Once you select the Kubernetes objects to be targeted, select and configure your desired Gremlin attack. When the attack is run, the underlying containers within the objects selected will be impacted.

Namespace access control

With the Kubernetes client installed on your cluster you can share individual namespaces with other Gremlin teams. Once installed head to the Clients section to view all of the clusters installed across your company.
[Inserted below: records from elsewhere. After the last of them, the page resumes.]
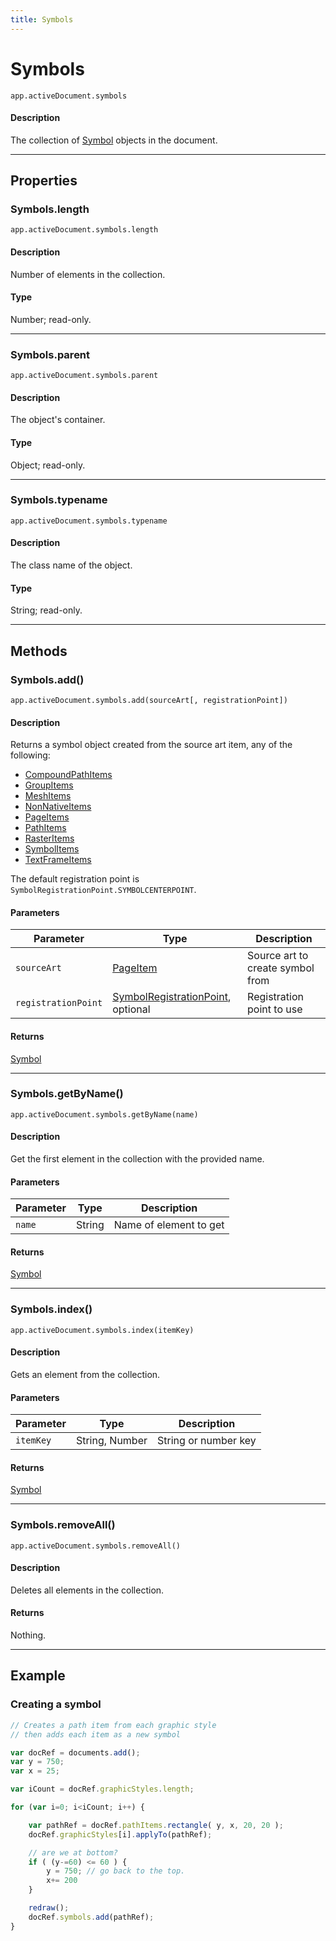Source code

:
 ```yaml
---
title: Symbols
---
```

# Symbols

`app.activeDocument.symbols`

#### Description

The collection of [Symbol](.././Symbol) objects in the document.

---

## Properties

### Symbols.length

`app.activeDocument.symbols.length`

#### Description

Number of elements in the collection.

#### Type

Number; read-only.

---

### Symbols.parent

`app.activeDocument.symbols.parent`

#### Description

The object's container.

#### Type

Object; read-only.

---

### Symbols.typename

`app.activeDocument.symbols.typename`

#### Description

The class name of the object.

#### Type

String; read-only.

---

## Methods

### Symbols.add()

`app.activeDocument.symbols.add(sourceArt[, registrationPoint])`

#### Description

Returns a symbol object created from the source art item, any of the following:

- [CompoundPathItems](.././CompoundPathItems)
- [GroupItems](.././GroupItems)
- [MeshItems](.././MeshItems)
- [NonNativeItems](.././NonNativeItems)
- [PageItems](.././PageItems)
- [PathItems](.././PathItems)
- [RasterItems](.././RasterItems)
- [SymbolItems](.././SymbolItems)
- [TextFrameItems](.././TextFrameItems)

The default registration point is `SymbolRegistrationPoint.SYMBOLCENTERPOINT`.

#### Parameters

|      Parameter      |                                        Type                                         |           Description            |
| ------------------- | ----------------------------------------------------------------------------------- | -------------------------------- |
| `sourceArt`         | [PageItem](.././PageItem)                                                           | Source art to create symbol from |
| `registrationPoint` | [SymbolRegistrationPoint](../scripting-constants#symbolregistrationpoint), optional | Registration point to use        |

#### Returns

[Symbol](.././Symbol)

---

### Symbols.getByName()

`app.activeDocument.symbols.getByName(name)`

#### Description

Get the first element in the collection with the provided name.

#### Parameters

| Parameter |  Type  |      Description       |
| --------- | ------ | ---------------------- |
| `name`    | String | Name of element to get |

#### Returns

[Symbol](.././Symbol)

---

### Symbols.index()

`app.activeDocument.symbols.index(itemKey)`

#### Description

Gets an element from the collection.

#### Parameters

| Parameter |      Type      |     Description      |
| --------- | -------------- | -------------------- |
| `itemKey` | String, Number | String or number key |

#### Returns

[Symbol](.././Symbol)

---

### Symbols.removeAll()

`app.activeDocument.symbols.removeAll()`

#### Description

Deletes all elements in the collection.

#### Returns

Nothing.

---

## Example

### Creating a symbol

```javascript
// Creates a path item from each graphic style
// then adds each item as a new symbol

var docRef = documents.add();
var y = 750;
var x = 25;

var iCount = docRef.graphicStyles.length;

for (var i=0; i<iCount; i++) {

    var pathRef = docRef.pathItems.rectangle( y, x, 20, 20 );
    docRef.graphicStyles[i].applyTo(pathRef);

    // are we at bottom?
    if ( (y-=60) <= 60 ) {
        y = 750; // go back to the top.
        x+= 200
    }

    redraw();
    docRef.symbols.add(pathRef);
}
```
By sharing individual namespaces to teams across your company, you can provide access for users to run attacks only on relevant services while also limiting access to the hosts or nodes themselves.

Managing Cluster access

As the Team Manager on a team where a Kubernetes cluster is installed or as a Company Manager, you can click the gear icon to manage access. On the cluster view, to share a namespace with a team use the search box to filter down the list of available teams. Then use the search box on the team row and click on the namespace you'd like to share. Use the options menu to share all of the namespaces.

To remove access of a namespace to a team, click on the x on the blue namesapce bubbles. Using the options menu you can also remove all namespaces at once.

Requesting Namespace access

As a member of a different team of your company, you can view the list of clusters installed across your company. To request access to a namespace on one of these clusters not installed on your team, click the Request Access button. You can then check off the namespaces you'd like access to, or you can use the select all switch.

You can also request access to a namespace within a cluster when creating an attack. Once you've selected a cluster, the drop down list of namespaces will have an option to request access.

Approving access requests

As a Team Manager where a cluster is installed on your team, you'll receive an email when a user in your company has requested access to a namespace. Open the view of the cluster where you can approve or deny the request.